Drag the ball to inspect the trajectory.
Observe how the vertical and horizonatal directions evolve indpendently of each other.

In the simulation above, you could see the horizontal projection (the "shadow" on the horizontal axis) of the ball travels with a constant velocity, while the vertical projection (the "shadow" on the vertical axis) is affected by the force of gravity which acts vertically.

the motion of the horizontal projection is in 1d, therefore it can be described by the one dimensional equations of motion. The same is true for the vertical projection. By calculating the motion of the horizonta and vertical projections separately, one could then deduce the two-dimensional motion of the ball.

Decoupling the Dimensions

Out of the four equations you learned in Chapter 2b, just two of them (the "\(s\)" and the "\(v\)" equations) will suffice for this chapter: $$ \begin{eqnarray} s-s_0&=& v_0 t + \frac{1}{2} a t^2 \\ v &=& v_0 + at \end{eqnarray} $$ The two equations are for one-dimensional problems only. To apply to a two-dimensional problem, one must treat the \(x\) and the \(y\) directions separately. This turns the above two equations in to two almost identical copies:

\(x\) direction \(y\) direction
\(s_x-s_{0x} = v_{0x} t + \frac{1}{2} a_x t^2\) \(s_y-s_{0y} = v_{0y} t + \frac{1}{2} a_y t^2\)
\(v_x = v_{0x} + a_xt \) \(v_y = v_{0y} + a_y t \)

They of course differ from the appearance of the subscripts "\(x\)" and "\(y\)" for the two independent directions.

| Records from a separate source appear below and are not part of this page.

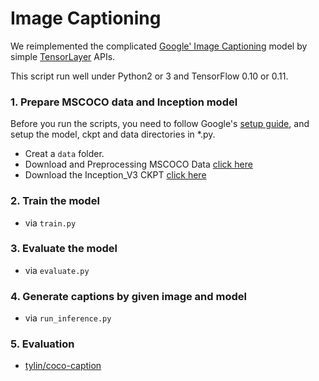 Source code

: # Image Captioning

We reimplemented the complicated [Google' Image Captioning](https://github.com/tensorflow/models/tree/master/im2txt) model by simple [TensorLayer](https://github.com/zsdonghao/tensorlayer) APIs.

This script run well under Python2 or 3 and TensorFlow 0.10 or 0.11.

### 1. Prepare MSCOCO data and Inception model
Before you run the scripts, you need to follow Google's [setup guide]((https://github.com/tensorflow/models/tree/master/im2txt)), and setup the model, ckpt and data directories in *.py.

- Creat a ``data`` folder.
- Download and Preprocessing MSCOCO Data [click here](https://github.com/tensorflow/models/tree/master/research/im2txt)
- Download the Inception_V3 CKPT [click here](https://github.com/tensorflow/models/tree/master/research/slim)


### 2. Train the model
- via ``train.py``

### 3. Evaluate the model
- via ``evaluate.py``

### 4. Generate captions by given image and model
- via ``run_inference.py``

### 5. Evaluation
- [tylin/coco-caption](https://github.com/tylin/coco-caption/blob/master/cocoEvalCapDemo.ipynb)
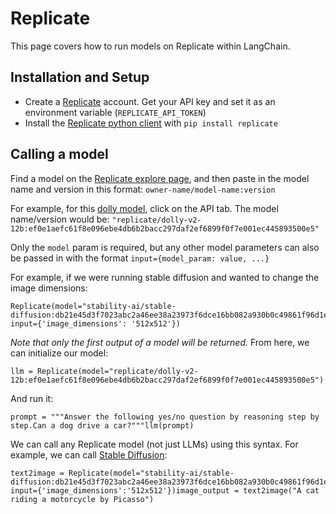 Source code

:Replicate
=========

This page covers how to run models on Replicate within LangChain.

Installation and Setup[​](#installation-and-setup "Direct link to Installation and Setup")
------------------------------------------------------------------------------------------

*   Create a [Replicate](https://replicate.com) account. Get your API key and set it as an environment variable (`REPLICATE_API_TOKEN`)
*   Install the [Replicate python client](https://github.com/replicate/replicate-python) with `pip install replicate`

Calling a model[​](#calling-a-model "Direct link to Calling a model")
---------------------------------------------------------------------

Find a model on the [Replicate explore page](https://replicate.com/explore), and then paste in the model name and version in this format: `owner-name/model-name:version`

For example, for this [dolly model](https://replicate.com/replicate/dolly-v2-12b), click on the API tab. The model name/version would be: `"replicate/dolly-v2-12b:ef0e1aefc61f8e096ebe4db6b2bacc297daf2ef6899f0f7e001ec445893500e5"`

Only the `model` param is required, but any other model parameters can also be passed in with the format `input={model_param: value, ...}`

For example, if we were running stable diffusion and wanted to change the image dimensions:

    Replicate(model="stability-ai/stable-diffusion:db21e45d3f7023abc2a46ee38a23973f6dce16bb082a930b0c49861f96d1e5bf", input={'image_dimensions': '512x512'})

_Note that only the first output of a model will be returned._ From here, we can initialize our model:

    llm = Replicate(model="replicate/dolly-v2-12b:ef0e1aefc61f8e096ebe4db6b2bacc297daf2ef6899f0f7e001ec445893500e5")

And run it:

    prompt = """Answer the following yes/no question by reasoning step by step.Can a dog drive a car?"""llm(prompt)

We can call any Replicate model (not just LLMs) using this syntax. For example, we can call [Stable Diffusion](https://replicate.com/stability-ai/stable-diffusion):

    text2image = Replicate(model="stability-ai/stable-diffusion:db21e45d3f7023abc2a46ee38a23973f6dce16bb082a930b0c49861f96d1e5bf", input={'image_dimensions':'512x512'})image_output = text2image("A cat riding a motorcycle by Picasso")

Some students have a very nasty habit of ignoring subscripts. They are in these equations to serve a very important purpose: it indicates you have split a two-dimensional problem into 2 separate one-dimensional problems (one problem along the \(x\) direction, one problem along the \(y\) direction). Without this crucial step, one often mixes up the two directions and get the wrong answer in the end.

Projectile Motion

In this section we will focus on one particular type of two dimensional called "projectile motion". It is the motion of an object flying under free fall (i.e. under the influence of gravity only). You will encounter some other two dimensional motions (such as circular motion, oscillations) in later chapters.

During free fall, the only force is gravity, which acts vertically. On the other hand, there are no forces in the horizontal direction (we ignore fiction and air resistance). As a result the acceleration along the horizontal and the vertical directions are not the same, and are given by (pay close attention to the minus sign in front of \(g\), indicating the vertical acceleration is downward): $$ \begin{eqnarray} a_x &=& 0 \\ a_y &=& - g = -9.8m/s^2 \end{eqnarray} $$ Remember \(g = 9.8m/s^2 \), not \(- 9.8m/s^2 \). If you mistakenly put in a negative value for \(g\), your \(a_y\) will have the wrong sign (and hence points up instead of down).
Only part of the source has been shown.